(Stored data)
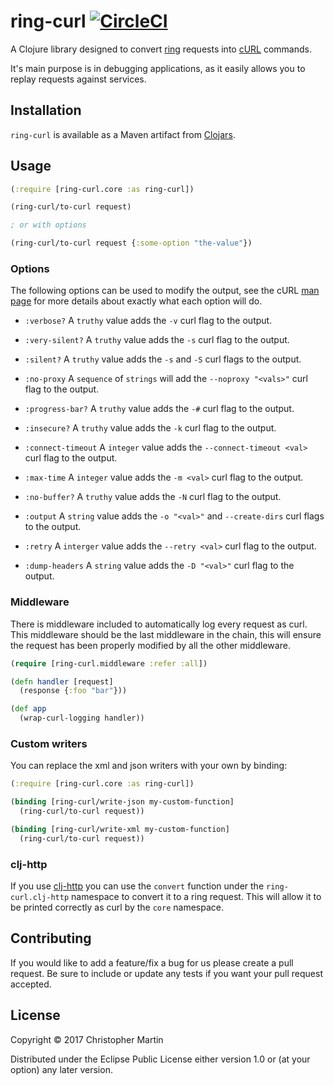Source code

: # ring-curl [![CircleCI](https://circleci.com/gh/GentlemanHal/ring-curl.svg?style=svg)](https://circleci.com/gh/GentlemanHal/ring-curl)

A Clojure library designed to convert [ring](https://github.com/ring-clojure/ring/wiki/Concepts) requests into [cURL](http://curl.haxx.se/docs/manpage.html) commands.

It's main purpose is in debugging applications, as it easily allows you to replay requests against services.

## Installation

`ring-curl` is available as a Maven artifact from [Clojars](http://clojars.org/ring-curl).

## Usage

```clojure
(:require [ring-curl.core :as ring-curl])

(ring-curl/to-curl request)

; or with options

(ring-curl/to-curl request {:some-option "the-value"})
```

### Options

The following options can be used to modify the output, see the cURL [man page](http://curl.haxx.se/docs/manpage.html)
for more details about exactly what each option will do.

- `:verbose?`
  A `truthy` value adds the `-v` curl flag to the output.

- `:very-silent?`
  A `truthy` value adds the `-s` curl flag to the output.

- `:silent?`
  A `truthy` value adds the `-s` and `-S` curl flags to the output.

- `:no-proxy`
  A `sequence` of `strings` will add the `--noproxy "<vals>"` curl flag to the output.  

- `:progress-bar?`
  A `truthy` value adds the `-#` curl flag to the output.

- `:insecure?`
  A `truthy` value adds the `-k` curl flag to the output.

- `:connect-timeout`
  A `integer` value adds the `--connect-timeout <val>` curl flag to the output.

- `:max-time`
  A `integer` value adds the `-m <val>` curl flag to the output.

- `:no-buffer?`
  A `truthy` value adds the `-N` curl flag to the output.

- `:output`
  A `string` value adds the `-o "<val>"` and `--create-dirs` curl flags to the output.

- `:retry`
  A `interger` value adds the `--retry <val>` curl flag to the output.

- `:dump-headers`
  A `string` value adds the `-D "<val>"` curl flag to the output.

### Middleware

There is middleware included to automatically log every request as curl. This middleware should be the last middleware
in the chain, this will ensure the request has been properly modified by all the other middleware.

```clojure
(require [ring-curl.middleware :refer :all])

(defn handler [request]
  (response {:foo "bar"}))

(def app
  (wrap-curl-logging handler))
```

### Custom writers

You can replace the xml and json writers with your own by binding:

```clojure
(:require [ring-curl.core :as ring-curl])

(binding [ring-curl/write-json my-custom-function]
  (ring-curl/to-curl request))

(binding [ring-curl/write-xml my-custom-function]
  (ring-curl/to-curl request))
```

### clj-http

If you use [clj-http](https://github.com/dakrone/clj-http) you can use the `convert` function under the `ring-curl.clj-http`
namespace to convert it to a ring request. This will allow it to be printed correctly as curl by the `core` namespace.

## Contributing

If you would like to add a feature/fix a bug for us please create a pull request. Be sure to include or update any tests
if you want your pull request accepted.

## License

Copyright © 2017 Christopher Martin

Distributed under the Eclipse Public License either version 1.0 or (at
your option) any later version.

◆ WHAT YOU ARE ASKED TO DO:
Nothing but the lines above from the one containing "The following options" through the one containing "There is middleware" should appear in the answer, each repeated exactly.

◆ TASK SOLUTION:
The following options can be used to modify the output, see the cURL [man page](http://curl.haxx.se/docs/manpage.html)
for more details about exactly what each option will do.

- `:verbose?`
  A `truthy` value adds the `-v` curl flag to the output.

- `:very-silent?`
  A `truthy` value adds the `-s` curl flag to the output.

- `:silent?`
  A `truthy` value adds the `-s` and `-S` curl flags to the output.

- `:no-proxy`
  A `sequence` of `strings` will add the `--noproxy "<vals>"` curl flag to the output.  

- `:progress-bar?`
  A `truthy` value adds the `-#` curl flag to the output.

- `:insecure?`
  A `truthy` value adds the `-k` curl flag to the output.

- `:connect-timeout`
  A `integer` value adds the `--connect-timeout <val>` curl flag to the output.

- `:max-time`
  A `integer` value adds the `-m <val>` curl flag to the output.

- `:no-buffer?`
  A `truthy` value adds the `-N` curl flag to the output.

- `:output`
  A `string` value adds the `-o "<val>"` and `--create-dirs` curl flags to the output.

- `:retry`
  A `interger` value adds the `--retry <val>` curl flag to the output.

- `:dump-headers`
  A `string` value adds the `-D "<val>"` curl flag to the output.

### Middleware

There is middleware included to automatically log every request as curl. This middleware should be the last middleware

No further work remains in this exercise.